Are there questions science can never answer?
Debate between a user and Maya Angelou on DebateAI.org
Welcome to the debate arena! Today's topic: "Are there questions science can never answer?". Your opponent's style: Maya Angelou
Let CCW mean Contemporary Christian Worship, where Hillsong, Elevation, Bethel, etc., are proper instantiations of CCW: P1) CCW includes liturgical elements which tend to elicit pleasures that terminate in the sensible experience of the elements (premise) P2) Pleasure tends to produce a desire for that which elicits pleasure (premise) P3) So, CCW includes liturgical elements which tend to produce a desire for pleasure that terminates in the sensible experience of the elements (from P1 and P2) P4) The virtue of worship is proportionate to the degree to which it is ordered towards its proper final cause (premise) P5) The final cause of worship is the fulfillment of justice owed to God (premise) P6) Any liturgical element which tends to produce a desire for a competing final cause threatens the proper final cause of worship (premise) P7) Pleasure that terminates in the sensible experience of some element is a competing final cause to the proper final cause of worship (premise) P8) Liturgical elements which tend to elicit pleasures that terminate in the sensible experience of said elements are not necessary for worship (premise) C) Therefore, CCW includes elements which unnecessarily threaten the virtue of worship (from P3-P8)

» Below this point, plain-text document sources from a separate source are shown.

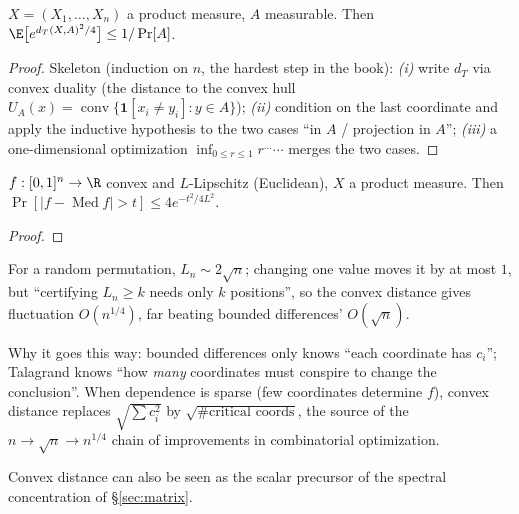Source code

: 
\begin{theorem}\label{thm:talagrand}
$X=(X_1,\dots,X_n)$ a product measure, $A$ measurable. Then $\E\big[e^{d_T(X,A)^2/4}\big]\le 1/\Pr[A]$.
\end{theorem}
\begin{proof}
Skeleton (induction on $n$, the hardest step in the book): \emph{(i)} write $d_T$ via convex duality (the distance to
the convex hull $U_A(x)=\operatorname{conv}\{\mathbf 1[x_i\ne y_i]:y\in A\}$); \emph{(ii)} condition on the last coordinate
and apply the inductive hypothesis to the two cases ``in $A$ / projection in $A$''; \emph{(iii)} a one-dimensional
optimization $\inf_{0\le r\le1}r^{\dots}\cdots$ merges the two cases. 
\end{proof}

\begin{corollary}\label{cor:convex-lip}
$f:[0,1]^n\to\R$ convex and $L$-Lipschitz (Euclidean), $X$ a product measure. Then
$\Pr[|f-\operatorname{Med}f|>t]\le 4e^{-t^2/4L^2}$.
\end{corollary}
\begin{proof}\end{proof}

\begin{example}\label{ex:lis}
For a random permutation, $L_n\sim 2\sqrt n$; changing one value moves it by at most $1$, but ``certifying $L_n\ge k$ needs
only $k$ positions'', so the convex distance gives fluctuation $O(n^{1/4})$, far beating bounded differences' $O(\sqrt n)$.
\end{example}

\begin{strand}
Why it goes this way: bounded differences only knows ``each coordinate has $c_i$''; Talagrand knows ``how \emph{many}
coordinates must conspire to change the conclusion''. When dependence is sparse (few coordinates determine $f$), convex
distance replaces $\sqrt{\sum c_i^2}$ by $\sqrt{\#\text{critical coords}}$, the source of the $n\to\sqrt n\to n^{1/4}$
chain of improvements in combinatorial optimization.
\end{strand}

%
\quad Convex distance can also be seen as the scalar precursor of the spectral concentration of §\ref{sec:matrix}.
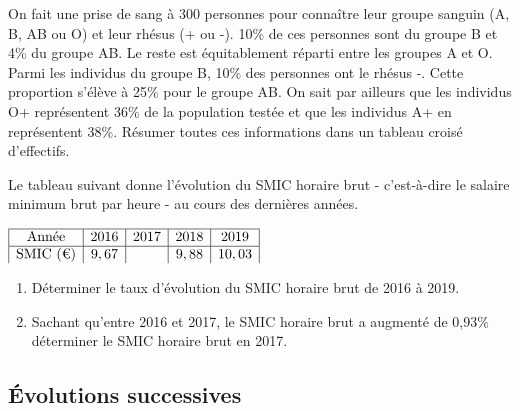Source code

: {\begin{Exercice} %
On fait une prise de sang à 300 personnes pour connaître leur groupe sanguin (A, B, AB ou
O) et leur rhésus (+ ou -). 10\% de ces personnes sont du groupe B et 4\% du groupe AB. Le reste est équitablement réparti entre les groupes A et O. Parmi les individus du groupe B, 10\% des personnes ont le rhésus -. Cette proportion s'élève à 25\% pour le groupe AB. On sait par ailleurs que les individus O+ représentent 36\% de la population testée et que les individus A+ en représentent 38\%.
Résumer toutes ces informations dans un tableau croisé d'effectifs.
\end{Exercice}

\begin{Exercice} %

Le tableau suivant donne l'évolution du SMIC horaire brut - c'est-à-dire le salaire minimum brut par heure - au cours des dernières années.\\
\vspace{-0.5cm}
\begin{center}
 $\renewcommand{\arraystretch}{1}
\begin{array}{|c|c|c|c|c|}
\hline
\text{Année} & 2016 &  2017 &  2018 &  2019\\
\hline
 \text{SMIC (€)} & 9,67 & ~ & 9,88 & 10,03\\

\end{array}
\renewcommand{\arraystretch}{1}$
\end{center}

\begin{enumerate}
\item Déterminer le taux d'évolution du SMIC horaire brut de 2016 à 2019.
\item Sachant qu'entre 2016 et 2017, le SMIC horaire brut a augmenté de 0,93\% déterminer le SMIC horaire brut en 2017.
\end{enumerate}
\end{Exercice}

\newpage

\subsection*{Évolutions successives}

}
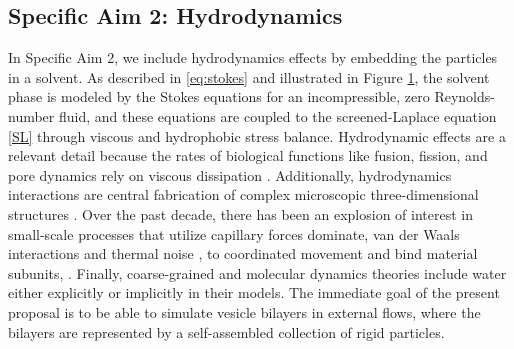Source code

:\subsection{Specific Aim 2: Hydrodynamics}
\label{subsec:specific_aim_2}
In Specific Aim 2, we include hydrodynamics effects by embedding the particles in a solvent. 
As described in \eqref{eq:stokes} and illustrated in Figure \ref{fig:flow_map}, 
the solvent phase is modeled by the Stokes equations for an incompressible, zero Reynolds-number fluid, 
and these equations are coupled to the screened-Laplace equation \eqref{SL} through viscous and hydrophobic stress balance.
Hydrodynamic effects are a relevant detail  
because the rates of biological functions like fusion, fission, and pore dynamics rely on viscous dissipation \cite{RYHAM20112929}. 
Additionally, hydrodynamics interactions are central fabrication of complex microscopic three-dimensional structures \cite{Cho2010}.
Over the past decade, there has been an explosion of interest in small-scale processes that utilize capillary forces dominate,  van der Waals interactions and thermal noise  \cite{Zhang2017}, to coordinated movement and bind  material subunits, \cite{Pandey2011,Leong2007,Reynolds2019, Dasgupta2017,Siontorou2017}.
Finally, coarse-grained and molecular dynamics theories include water either explicitly or implicitly in their models. 
The immediate goal of the present proposal
is to be able to simulate vesicle bilayers in external flows, where the bilayers are represented by a self-assembled collection of rigid particles.

\begin{figure}[h]
    \caption{\label{fig:flow_map}}
\end{figure}


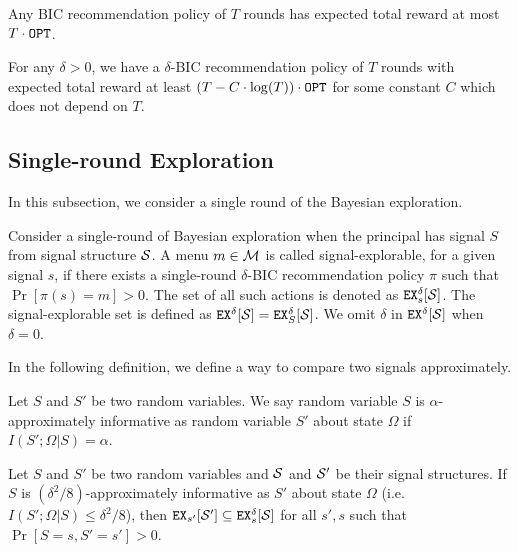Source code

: \begin{claim}
Any BIC recommendation policy of $T$ rounds has expected total reward at most $T \cdot\OPT$.  
\end{claim}

\begin{theorem}
\label{thm:private_nocc}
For any $\delta > 0$, we have a $\delta$-BIC recommendation policy of $T$ rounds with expected total reward at least $\left(T - C\cdot \log(T) \right) \cdot \OPT$ for some constant $C$ which does not depend on $T$. 
\end{theorem}


\subsection{Single-round Exploration}
\label{sec:private_single}

In this subsection, we consider a single round of the Bayesian exploration. 

\begin{definition}
Consider a single-round of Bayesian exploration when the principal has signal $S$ from signal structure $\S$. A menu $m \in \M$ is called signal-explorable, for a given signal $s$, if there exists a single-round $\delta$-BIC recommendation policy $\pi$ such that $\Pr[\pi(s) = m] > 0$. The set of all such actions is denoted as $\EX^{\delta}_s[\S]$. The signal-explorable set is defined as $\EX^{\delta}[\S] = \EX^{\delta}_S[\S]$. We omit $\delta$ in $\EX^{\delta}[\S]$ when $\delta = 0$. 
\end{definition}

In the following definition, we define a way to compare two signals approximately. 
\begin{definition}
Let $S$ and $S'$ be two random variables. We say random variable $S$ is $\alpha$-approximately informative as random variable $S'$ about state $\Omega$ if $I(S' ; \Omega|S) = \alpha$. 
\end{definition}

\begin{lemma} 
\label{lem:ainfomono}
Let $S$ and $S'$ be two random variables and $\S$ and $\S'$ be their signal structures. If $S$ is $(\delta^2/8)$-approximately informative as $S'$ about state $\Omega$ (i.e. $I(S' ; \Omega|S) \leq \delta^2/8$), then $\EX_{s'}[\S'] \subseteq \EX^{\delta}_s[\S]$  for all $s' ,s$ such that $\Pr[S= s, S'= s'] > 0$.
\end{lemma}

You've built a clever trap, but it collapses at P7. You're assuming sensible pleasure and justice to God are enemies, but they're not opposing forces—they're different dimensions of the same act. When a soul rises on a wave of music toward the divine, that pleasure isn't a competing final cause, it's the *vehicle*. A child's joy in her father's presence doesn't threaten her duty to him; it fulfills it more completely. Your premises also smuggle in a false dichotomy. P8 assumes necessity is the only legitimate standard, but liturgy isn't merely functional. Beauty, encounter, the whole human person engaged—these don't threaten virtue, they perfect it. What makes worship true?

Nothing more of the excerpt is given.